I wish him a safe journey .... lane:


----------



## XTreme (May 17, 2008)

You sure he's not shacked up with one of you ladies?


----------



## SteveHall (Oct 17, 2008)

Long story - still in Alicante but moving on to Valencia/Castellón tomorrow. 

Great to meet you Xtreme. Sue, found you a great place in Pueblo López if you are still interested and met your friend Stuart tonight. 

Not met any guapitas' mothers yet.


----------



## Tallulah (Feb 16, 2009)

SteveHall said:


> Not met any guapitas' mothers yet.


So that's your occupation, Steve - you're a MILFman doing your rounds!!

Tally.x


----------



## XTreme (May 17, 2008)

Good to see you Steve! And remember, if you find any hot young chicks that are too much for you to handle.....you got my number!


----------



## SteveHall (Oct 17, 2008)

No, I just have a tacit agreement with XTreme that I do not chase donkeys nor sub-30 guapitas. Have to give him a chance. Wow!! Was it hot today!


----------



## jkchawner (Dec 21, 2008)

SteveHall said:


> No, I just have a tacit agreement with XTreme that I do not chase donkeys nor sub-30 guapitas. Have to give him a chance. Wow!! Was it hot today!

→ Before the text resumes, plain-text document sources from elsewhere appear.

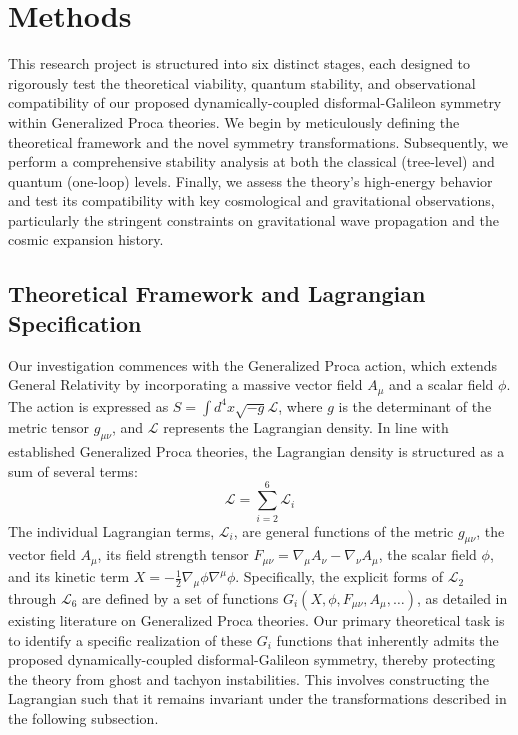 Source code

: \documentclass[twocolumn]{aastex631}
\begin{document}
\section{Methods}
\label{sec:methods}
This research project is structured into six distinct stages, each designed to rigorously test the theoretical viability, quantum stability, and observational compatibility of our proposed dynamically-coupled disformal-Galileon symmetry within Generalized Proca theories. We begin by meticulously defining the theoretical framework and the novel symmetry transformations. Subsequently, we perform a comprehensive stability analysis at both the classical (tree-level) and quantum (one-loop) levels. Finally, we assess the theory's high-energy behavior and test its compatibility with key cosmological and gravitational observations, particularly the stringent constraints on gravitational wave propagation and the cosmic expansion history.

\subsection{Theoretical Framework and Lagrangian Specification}

Our investigation commences with the Generalized Proca action, which extends General Relativity by incorporating a massive vector field $A_\mu$ and a scalar field $\phi$. The action is expressed as $S = \int d^4x \sqrt{-g} \mathcal{L}$, where $g$ is the determinant of the metric tensor $g_{\mu\nu}$, and $\mathcal{L}$ represents the Lagrangian density. In line with established Generalized Proca theories, the Lagrangian density is structured as a sum of several terms:
$$
\mathcal{L} = \sum_{i=2}^{6} \mathcal{L}_i
$$
The individual Lagrangian terms, $\mathcal{L}_i$, are general functions of the metric $g_{\mu\nu}$, the vector field $A_\mu$, its field strength tensor $F_{\mu\nu} = \nabla_\mu A_\nu - \nabla_\nu A_\mu$, the scalar field $\phi$, and its kinetic term $X = -\frac{1}{2} \nabla_\mu \phi \nabla^\mu \phi$. Specifically, the explicit forms of $\mathcal{L}_2$ through $\mathcal{L}_6$ are defined by a set of functions $G_i(X, \phi, F_{\mu\nu}, A_\mu, \dots)$, as detailed in existing literature on Generalized Proca theories. Our primary theoretical task is to identify a specific realization of these $G_i$ functions that inherently admits the proposed dynamically-coupled disformal-Galileon symmetry, thereby protecting the theory from ghost and tachyon instabilities. This involves constructing the Lagrangian such that it remains invariant under the transformations described in the following subsection.
\end{document}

good good old blighty was 30+ today as well when globel warming kicks proper in you will all be coming back


----------



## Tallulah (Feb 16, 2009)

jkchawner said:


> good good old blighty was 30+ today as well when globel warming kicks proper in you will all be coming back


Well I hope you heeded the governmental warnings and slapped on a hat, sunscreen and drank a lot of ...... Fosters?!?!  Sure you're not 25% Australian are you?!?!

Tally.xx


----------



## jkchawner (Dec 21, 2008)

Tallulah said:


> Well I hope you heeded the governmental warnings and slapped on a hat, sunscreen and drank a lot of ...... Fosters?!?!  Sure you're not 25% Australian are you?!?!
> 
> Tally.xx


how dare u im 100% pi^% head


----------



## Tallulah (Feb 16, 2009)

jkchawner said:


> how dare u im 100% pi^% head


No, you've got to keep you're head in the game, we're playing Spot Steve. He could be in an area near you. What's the prize?!


----------



## Suenneil (Feb 17, 2009)

SteveHall said:


> Long story - still in Alicante but moving on to Valencia/Castellón tomorrow.
> 
> Great to meet you Xtreme. Sue, found you a great place in Pueblo López if you are still interested and met your friend Stuart tonight.
> 
> Not met any guapitas' mothers yet.


Hi Steve .... good to hear you are ok and still around! please let me know what you have found in PL ... may still be interested!! can you pm me some info ? Hope it went well with Stuart and that you enjoyed his individual style and humour! he´´s a good man and has been a good friend to me for a long time now.

Take care
Sue x


----------



## XTreme (May 17, 2008)

Any more sightings of The Man?


----------



## jojo (Sep 20, 2007)

XTreme said:


> Any more sightings of The Man?


He's been quiet for a while now hasnt he??? Maybe he's swimming across the North sea???

Jo xxx


----------



## XTreme (May 17, 2008)

No news yet? Has he crossed the border to France?


----------



## Tallulah (Feb 16, 2009)

They seek him here, they seek him there....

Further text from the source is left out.